Firstly, in theory, Lead Scoring models should be updated continuously, according to new data collected or new behaviours observed. However, technically, this is not possible because it is far too time-consuming. You can’t just keep redesigning everything. This is one of the reasons why more and more companies – especially companies that are constantly evolving – are deciding to give up on lead scoring.
Secondly, producing good demographic and firmographic scoring requires a lot of data. Best-of-breed vendors have developed platforms to scrape, acquire and compile large proprietary databases. This allows users of these technologies to enrich the data on their contacts. But if you use a manual lead scoring technique, it is impossible to manage the volume of data needed to obtain a statistically relevant score.

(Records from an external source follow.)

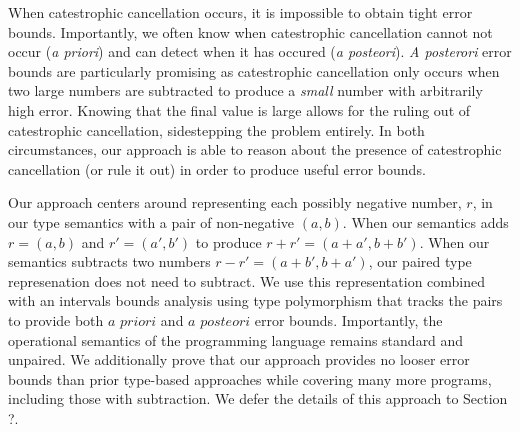 When catestrophic cancellation occurs, it is impossible to obtain tight error
bounds. Importantly, we often know when catestrophic cancellation cannot not
occur (\textit{a priori}) and can detect when it has occured (\textit{a
posteori}). \textit{A posterori} error bounds are particularly promising as
catestrophic cancellation only occurs when two large numbers are subtracted to
produce a \textit{small} number with arbitrarily high error. Knowing that the
final value is large allows for the ruling out of catestrophic cancellation,
sidestepping the problem entirely.
In both circumstances, our approach is able to reason about the presence of
catestrophic cancellation (or rule it out) in order to produce useful error
bounds.

Our approach centers around representing each possibly negative number, $r$, in
our type semantics with a pair of non-negative $(a, b)$. When our semantics adds
$r = (a, b)$ and $r' = (a', b')$ to produce $r + r' = (a + a', b + b')$. When
our semantics subtracts two numbers $r - r' = (a + b', b + a')$, our paired type
represenation does not need to subtract. We use this representation combined
with an intervals bounds analysis using type polymorphism that tracks the pairs
to provide both $\textit{a priori}$ and $\textit{a posteori}$ error bounds.
Importantly, the operational semantics of the programming language remains
standard and unpaired. We additionally prove that our approach provides no
looser error bounds than prior type-based approaches while covering many more
programs, including those with subtraction. We defer the details of this
approach to Section ?. %

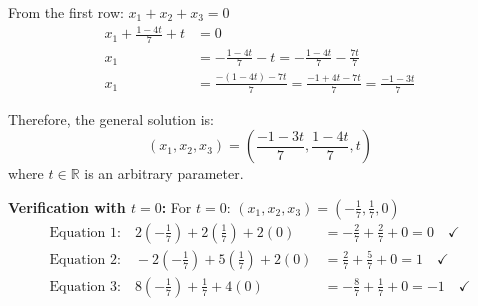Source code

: From the first row: $x_1 + x_2 + x_3 = 0$
\begin{align*}
x_1 + \frac{1-4t}{7} + t &= 0\\
x_1 &= -\frac{1-4t}{7} - t = -\frac{1-4t}{7} - \frac{7t}{7}\\
x_1 &= \frac{-(1-4t) - 7t}{7} = \frac{-1+4t-7t}{7} = \frac{-1-3t}{7}
\end{align*}

Therefore, the general solution is:
\[
\boxed{(x_1, x_2, x_3) = \left(\frac{-1-3t}{7}, \frac{1-4t}{7}, t\right)}
\]
where $t \in \mathbb{R}$ is an arbitrary parameter.

\textbf{Verification with $t = 0$:}
For $t = 0$: $(x_1, x_2, x_3) = \left(-\frac{1}{7}, \frac{1}{7}, 0\right)$
\begin{align*}
\text{Equation 1:} \quad 2\left(-\frac{1}{7}\right) + 2\left(\frac{1}{7}\right) + 2(0) &= -\frac{2}{7} + \frac{2}{7} + 0 = 0 \quad \checkmark\\
\text{Equation 2:} \quad -2\left(-\frac{1}{7}\right) + 5\left(\frac{1}{7}\right) + 2(0) &= \frac{2}{7} + \frac{5}{7} + 0 = 1 \quad \checkmark\\
\text{Equation 3:} \quad 8\left(-\frac{1}{7}\right) + \frac{1}{7} + 4(0) &= -\frac{8}{7} + \frac{1}{7} + 0 = -1 \quad \checkmark
\end{align*}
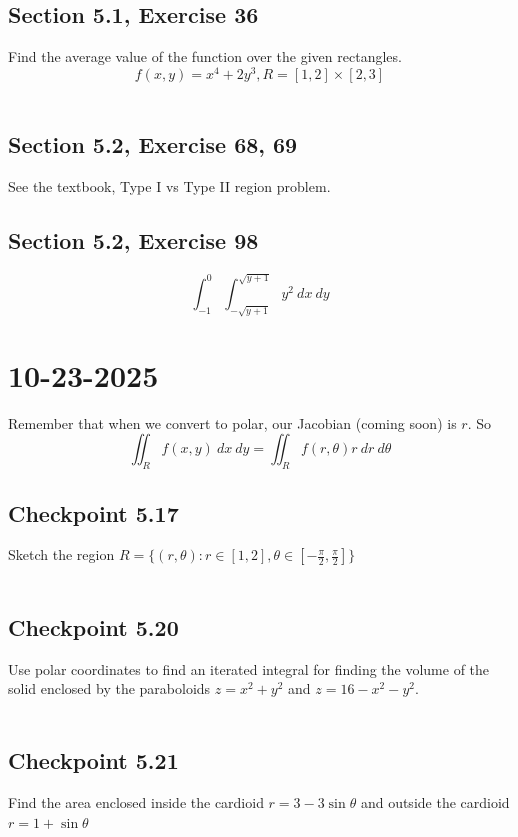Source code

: \documentclass[]{mangos-musings}
\begin{document}
\subsection{Section 5.1, Exercise 36}
Find the average value of the function over the given rectangles.
\[f(x, y) = x^4 + 2y^3, R = [1,2]\times [2, 3]\]
\begin{align*}
  \\ \\
\end{align*}
%
%
%
%
\subsection{Section 5.2, Exercise 68, 69}
See the textbook, Type I vs Type II region problem.

\subsection{Section 5.2, Exercise 98}
\[\int_{-1}^{0}\int_{-\sqrt{y + 1}}^{\sqrt{y + 1}}y^2 \ dx \ dy \]


\newpage
\section{10-23-2025}
Remember that when we convert to polar, our Jacobian (coming soon) is $r$. So 
\[\iint_{R}f(x, y)\ dx \ dy = \iint_R f(r,\theta) r \ dr \ d\theta\]

\subsection{Checkpoint 5.17}
Sketch the region $R=\{(r,\theta) : r\in[1,2], \theta\in\left[-\frac{\pi}{2},\frac{\pi}{2}\right]\}$
\begin{align*}
  \\ \\
\end{align*}
%
%
%
%
\subsection{Checkpoint 5.20}
Use polar coordinates to find an iterated integral for finding the volume of the solid enclosed by the paraboloids $z = x^2 + y^2$ and $z = 16 - x^2 - y^2$.
\begin{align*}
  \\ \\
\end{align*}
%
%
%
%
\subsection{Checkpoint 5.21}
Find the area enclosed inside the cardioid $r = 3 - 3\sin \theta$ and outside the cardioid $r = 1 + \sin \theta$
\begin{align*}
  \\ \\
\end{align*}
%
%
%
%
\end{document}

The third reason is that classic (manual) lead scoring techniques are only based on data collected by the company. This means missing out on all the other data that could be used to qualify the purchase intention of your contacts (technologies used, maturity of the organisation, etc.).

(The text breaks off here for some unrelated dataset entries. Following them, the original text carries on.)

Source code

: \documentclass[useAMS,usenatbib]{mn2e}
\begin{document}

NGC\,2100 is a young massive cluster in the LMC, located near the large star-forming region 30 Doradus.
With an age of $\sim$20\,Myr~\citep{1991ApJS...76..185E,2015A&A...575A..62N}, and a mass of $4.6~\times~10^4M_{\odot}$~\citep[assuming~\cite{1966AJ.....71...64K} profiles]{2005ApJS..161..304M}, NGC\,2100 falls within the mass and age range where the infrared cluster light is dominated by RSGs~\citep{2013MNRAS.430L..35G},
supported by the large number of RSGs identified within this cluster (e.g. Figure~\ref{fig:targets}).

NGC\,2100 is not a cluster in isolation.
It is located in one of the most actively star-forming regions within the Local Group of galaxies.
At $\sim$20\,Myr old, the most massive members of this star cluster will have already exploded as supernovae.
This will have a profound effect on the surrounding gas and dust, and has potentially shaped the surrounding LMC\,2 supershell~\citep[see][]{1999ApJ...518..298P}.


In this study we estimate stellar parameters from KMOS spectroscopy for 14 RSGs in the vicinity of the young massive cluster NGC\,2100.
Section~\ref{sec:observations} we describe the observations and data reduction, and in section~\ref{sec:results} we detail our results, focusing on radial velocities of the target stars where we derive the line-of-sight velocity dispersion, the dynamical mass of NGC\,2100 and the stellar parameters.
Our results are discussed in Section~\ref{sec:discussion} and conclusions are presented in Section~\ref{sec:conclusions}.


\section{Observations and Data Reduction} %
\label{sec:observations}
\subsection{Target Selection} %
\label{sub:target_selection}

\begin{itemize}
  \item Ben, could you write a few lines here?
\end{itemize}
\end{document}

Fourth and last reason: contact-based lead scoring is problematic in B2B, because decisions are taken by several company representatives, after internal discussions and negotiations that scoring does not take into account but which often play a crucial role. This does not apply to very small companies (less than 25 employees), which is the only case in B2B where contact-based scoring can really be justified.

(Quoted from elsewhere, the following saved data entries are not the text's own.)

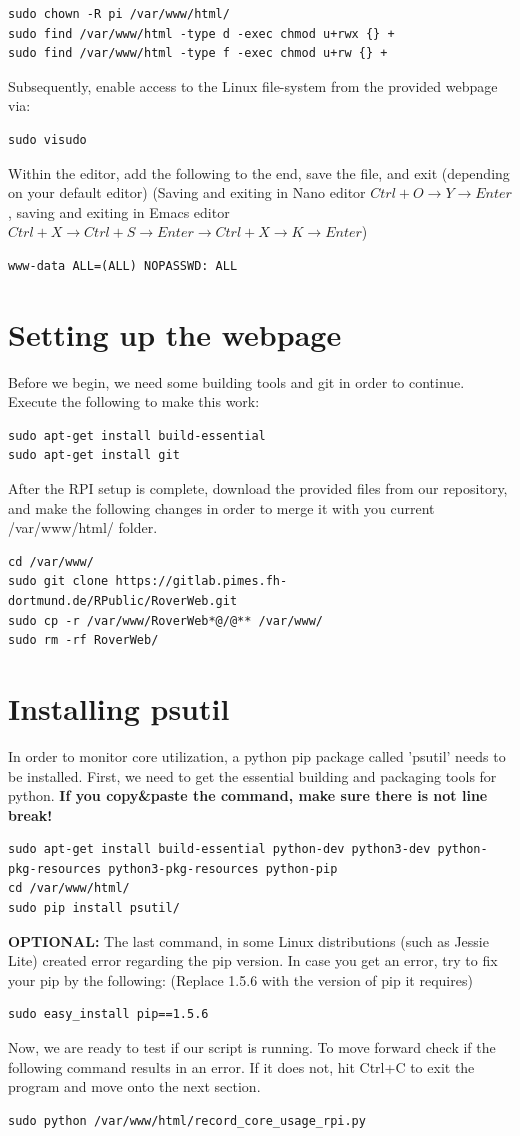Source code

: \begin{lstlisting}
sudo chown -R pi /var/www/html/
sudo find /var/www/html -type d -exec chmod u+rwx {} +
sudo find /var/www/html -type f -exec chmod u+rw {} +
\end{lstlisting}
Subsequently, enable access to the Linux file-system from the provided webpage via:
\begin{lstlisting}
sudo visudo
\end{lstlisting}
Within the editor, add the following to the end, save the file, and exit (depending on your default editor)
(Saving and exiting in Nano editor $Ctrl+O \rightarrow Y \rightarrow Enter$, saving and exiting in Emacs editor $Ctrl + X \rightarrow Ctrl + S \rightarrow Enter \rightarrow Ctrl + X \rightarrow K \rightarrow Enter$) 
\begin{lstlisting}
www-data ALL=(ALL) NOPASSWD: ALL
\end{lstlisting}
\section{Setting up the webpage}
Before we begin, we need some building tools and git in order to continue. Execute the following to make this work:
\begin{lstlisting}
sudo apt-get install build-essential
sudo apt-get install git
\end{lstlisting}
After the RPI setup is complete, download the provided files from our repository, and make the following changes in order to merge it with you current /var/www/html/ folder. 
\begin{lstlisting}
cd /var/www/
sudo git clone https://gitlab.pimes.fh-dortmund.de/RPublic/RoverWeb.git
sudo cp -r /var/www/RoverWeb*@/@** /var/www/
sudo rm -rf RoverWeb/
\end{lstlisting}
\section{Installing psutil}
In order to monitor core utilization, a python pip package called 'psutil' needs to be installed. First, we need to get the essential building and packaging tools for python. \textbf{If you copy\&paste the command, make sure there is not line break!}
\begin{lstlisting}
sudo apt-get install build-essential python-dev python3-dev python-pkg-resources python3-pkg-resources python-pip
cd /var/www/html/
sudo pip install psutil/
\end{lstlisting}
\textbf{OPTIONAL:} The last command, in some Linux distributions (such as Jessie Lite) created error regarding the pip version. In case you get an error, try to fix your pip by the following: (Replace 1.5.6 with the version of pip it requires) 
\begin{lstlisting}
sudo easy_install pip==1.5.6
\end{lstlisting}
Now, we are ready to test if our script is running. To move forward check if the following command results in an error. If it does not, hit Ctrl+C to exit the program and move onto the next section.
\begin{lstlisting}
sudo python /var/www/html/record_core_usage_rpi.py
\end{lstlisting}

For all these reasons, classic lead scoring is problematic. Fortunately, there are alternatives to scoring that allow you to qualify leads and move them through the conversion funnel. After all, the goal is to turn as many leads as possible into paying customers, right? Here are 5 ways to generate more qualified leads without lead scoring.
Strategy #1: Set up a lead nurturing system
Rather than using a lead scoring system to generate SQL based on more or less arbitrary criteria, work on the customer journey (or rather the prospect journey) and optimise it from a lead nurturing perspective in such a way as to encourage prospects to contact the sales team as much as possible – through trial registration, for example. It’s not as complicated as it sounds. You should look to target individuals who have shown some form of interest in your company or products. For example, participants in your webinars, people who have downloaded ebooks, subscribers to your newsletter, etc. These are by definition individuals who are more likely to convert than others.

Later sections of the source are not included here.